Welcome to Software Power Limiting Tools repository - an open source collection of tools designed for supporting energy-aware high-performance computing. So far the repository supports Intel based CPUs and NVIDIA GPUs.

The tools available at the moment:

  1. Static Energy Profiler (StEP) ./build/StEP
  2. Dynamic Energy-Performance Optimizer ./build/DEPO

Static Energy Profiler (StEP)

This tool is designed for static exploration of the energy characteristic of the given Device. The device types supported at the moment are:

  • Intel CPU
  • Intel XPU (Ponte Vecchio)
  • NVIDIA GPU

The tool is designed for automatic examination of power limits impact on energy consumption and performance of application executed on examined device. Basically, the tool automates the subsequent execution of the application with different power caps (limits) and as a result produces the report of the best power cap with respect to 3 predefined target optimization metrics. Since Intel CPUs don't have clear minimal power limit value the tool it is exploring the power limits range between the idle consumption power limit level (measured prior to application execution) and default power cap value (usually the same as maximal available power limit value). The power limits are examined with Linear Search method, starting from the highest value, with decrement defined percentage-wise by the user in the params.conf file.

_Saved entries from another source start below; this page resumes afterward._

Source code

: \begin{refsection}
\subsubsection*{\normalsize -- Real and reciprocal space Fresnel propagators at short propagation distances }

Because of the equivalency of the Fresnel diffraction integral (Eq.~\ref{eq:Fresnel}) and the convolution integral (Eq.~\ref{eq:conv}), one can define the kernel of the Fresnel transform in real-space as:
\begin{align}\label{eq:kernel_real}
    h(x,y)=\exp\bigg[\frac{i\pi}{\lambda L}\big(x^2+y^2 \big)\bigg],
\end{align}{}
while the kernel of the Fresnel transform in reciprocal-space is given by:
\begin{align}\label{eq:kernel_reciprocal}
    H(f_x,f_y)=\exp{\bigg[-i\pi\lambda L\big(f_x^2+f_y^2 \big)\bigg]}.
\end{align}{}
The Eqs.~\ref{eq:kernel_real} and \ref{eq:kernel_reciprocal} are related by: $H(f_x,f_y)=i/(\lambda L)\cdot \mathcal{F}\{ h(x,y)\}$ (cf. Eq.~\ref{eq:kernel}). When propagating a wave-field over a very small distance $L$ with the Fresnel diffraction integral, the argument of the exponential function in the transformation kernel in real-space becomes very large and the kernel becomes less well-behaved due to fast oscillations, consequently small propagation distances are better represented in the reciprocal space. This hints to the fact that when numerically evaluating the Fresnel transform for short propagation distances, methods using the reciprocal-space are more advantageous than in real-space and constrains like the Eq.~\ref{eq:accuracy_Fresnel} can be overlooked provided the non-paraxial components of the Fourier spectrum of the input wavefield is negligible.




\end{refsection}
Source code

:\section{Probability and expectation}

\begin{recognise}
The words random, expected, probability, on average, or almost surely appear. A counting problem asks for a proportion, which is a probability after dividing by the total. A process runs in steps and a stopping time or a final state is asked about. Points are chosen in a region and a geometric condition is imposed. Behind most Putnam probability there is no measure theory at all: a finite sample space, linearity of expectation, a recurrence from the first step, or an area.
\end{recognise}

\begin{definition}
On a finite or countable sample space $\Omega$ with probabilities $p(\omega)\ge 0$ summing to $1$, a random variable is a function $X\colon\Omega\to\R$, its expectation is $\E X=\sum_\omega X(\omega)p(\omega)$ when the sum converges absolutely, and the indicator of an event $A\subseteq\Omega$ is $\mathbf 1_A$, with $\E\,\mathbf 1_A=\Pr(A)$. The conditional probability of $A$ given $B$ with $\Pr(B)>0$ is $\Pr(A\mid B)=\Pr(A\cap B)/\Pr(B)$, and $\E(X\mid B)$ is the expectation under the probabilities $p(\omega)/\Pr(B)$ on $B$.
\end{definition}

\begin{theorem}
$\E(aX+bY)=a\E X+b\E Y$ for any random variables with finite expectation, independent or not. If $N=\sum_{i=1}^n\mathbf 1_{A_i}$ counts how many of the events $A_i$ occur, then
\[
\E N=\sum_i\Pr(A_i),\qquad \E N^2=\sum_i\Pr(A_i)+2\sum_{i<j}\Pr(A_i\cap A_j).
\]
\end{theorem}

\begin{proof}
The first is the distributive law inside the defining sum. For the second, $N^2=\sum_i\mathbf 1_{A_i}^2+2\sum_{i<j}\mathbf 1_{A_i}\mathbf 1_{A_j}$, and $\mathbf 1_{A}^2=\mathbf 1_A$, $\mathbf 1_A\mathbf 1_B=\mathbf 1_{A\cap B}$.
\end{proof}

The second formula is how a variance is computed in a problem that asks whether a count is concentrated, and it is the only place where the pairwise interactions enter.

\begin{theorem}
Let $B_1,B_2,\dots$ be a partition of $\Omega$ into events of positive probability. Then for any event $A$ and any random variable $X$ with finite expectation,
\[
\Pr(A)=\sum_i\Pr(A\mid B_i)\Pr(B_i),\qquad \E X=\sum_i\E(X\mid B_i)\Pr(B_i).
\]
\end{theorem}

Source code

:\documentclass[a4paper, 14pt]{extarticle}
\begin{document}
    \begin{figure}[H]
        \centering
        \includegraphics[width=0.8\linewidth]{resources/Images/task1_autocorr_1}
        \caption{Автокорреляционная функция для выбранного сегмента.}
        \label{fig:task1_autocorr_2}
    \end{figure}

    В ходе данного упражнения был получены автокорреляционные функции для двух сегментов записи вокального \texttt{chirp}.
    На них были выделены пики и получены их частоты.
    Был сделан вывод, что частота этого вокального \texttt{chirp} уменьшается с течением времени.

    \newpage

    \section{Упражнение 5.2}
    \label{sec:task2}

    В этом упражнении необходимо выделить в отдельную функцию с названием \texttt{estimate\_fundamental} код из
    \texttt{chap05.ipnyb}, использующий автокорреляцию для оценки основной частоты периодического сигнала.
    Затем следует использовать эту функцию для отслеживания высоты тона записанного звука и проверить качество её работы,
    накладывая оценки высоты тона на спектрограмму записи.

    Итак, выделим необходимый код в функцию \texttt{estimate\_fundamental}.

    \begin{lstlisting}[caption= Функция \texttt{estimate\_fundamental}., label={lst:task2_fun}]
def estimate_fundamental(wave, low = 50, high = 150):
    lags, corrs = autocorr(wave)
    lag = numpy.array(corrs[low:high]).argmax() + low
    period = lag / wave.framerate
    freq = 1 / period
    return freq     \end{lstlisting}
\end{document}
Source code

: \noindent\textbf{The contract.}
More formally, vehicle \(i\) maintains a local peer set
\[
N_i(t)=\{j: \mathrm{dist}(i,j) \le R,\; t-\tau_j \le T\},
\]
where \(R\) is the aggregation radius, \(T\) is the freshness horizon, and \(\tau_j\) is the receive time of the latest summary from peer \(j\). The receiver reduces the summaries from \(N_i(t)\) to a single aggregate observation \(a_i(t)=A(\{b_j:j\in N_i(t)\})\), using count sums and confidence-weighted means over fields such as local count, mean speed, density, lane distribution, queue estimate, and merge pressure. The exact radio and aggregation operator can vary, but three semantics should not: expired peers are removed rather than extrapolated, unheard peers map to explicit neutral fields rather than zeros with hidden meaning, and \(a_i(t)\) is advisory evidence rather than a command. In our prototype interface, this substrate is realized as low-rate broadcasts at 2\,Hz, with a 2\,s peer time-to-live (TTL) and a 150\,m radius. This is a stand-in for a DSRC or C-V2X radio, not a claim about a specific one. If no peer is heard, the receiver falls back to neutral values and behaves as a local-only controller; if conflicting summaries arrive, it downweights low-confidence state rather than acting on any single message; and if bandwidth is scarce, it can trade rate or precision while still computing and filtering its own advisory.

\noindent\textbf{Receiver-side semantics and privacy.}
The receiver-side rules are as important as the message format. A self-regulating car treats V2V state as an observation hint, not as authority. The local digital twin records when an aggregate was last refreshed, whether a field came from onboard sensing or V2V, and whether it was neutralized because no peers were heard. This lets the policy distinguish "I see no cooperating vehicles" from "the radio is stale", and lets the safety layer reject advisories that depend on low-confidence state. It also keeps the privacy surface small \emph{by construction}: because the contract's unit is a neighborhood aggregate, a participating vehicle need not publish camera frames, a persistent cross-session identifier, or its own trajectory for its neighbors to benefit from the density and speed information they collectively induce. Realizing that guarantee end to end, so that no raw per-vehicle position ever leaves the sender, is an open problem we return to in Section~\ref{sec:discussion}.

The details of the tool for CPU might be found in the paper:

Krzywaniak, A., Czarnul, P., & Proficz, J. (2019).

Extended investigation of performance-energy trade-offs under power capping in HPC environments.

https://doi.org/10.1109/hpcs48598.2019.9188149

For GPU the power limits are explored between max and min value (which are defined by NVIDIA and available to obtain via NVML API). The power decrement is fixed for 5W.

The details of the tool for GPU might be found in the paper:

Krzywaniak, A., Czarnul, P., & Proficz, J. (2022).

GPU Power Capping for Energy-Performance Trade-Offs in Training of Deep Convolutional Neural Networks for Image Recognition.

https://doi.org/10.1007/978-3-031-08751-6_48

Dynamic Energy-Performance Optimizer (DEPO)

This tool is designed for dynamic exploration and selection of the power cap according to selected target optimization metric. The tool shall be launched with the application for which the energy and performance shall be optimized by adjusting the power cap value with respect to the selected target metric. The tool is able to perform the search with Linear Search Algorithm or with Golden Section Search Algorithm. The details of the tool for CPU may be found in the paper:

Krzywaniak, A., Czarnul, P., & Proficz, J. (2022).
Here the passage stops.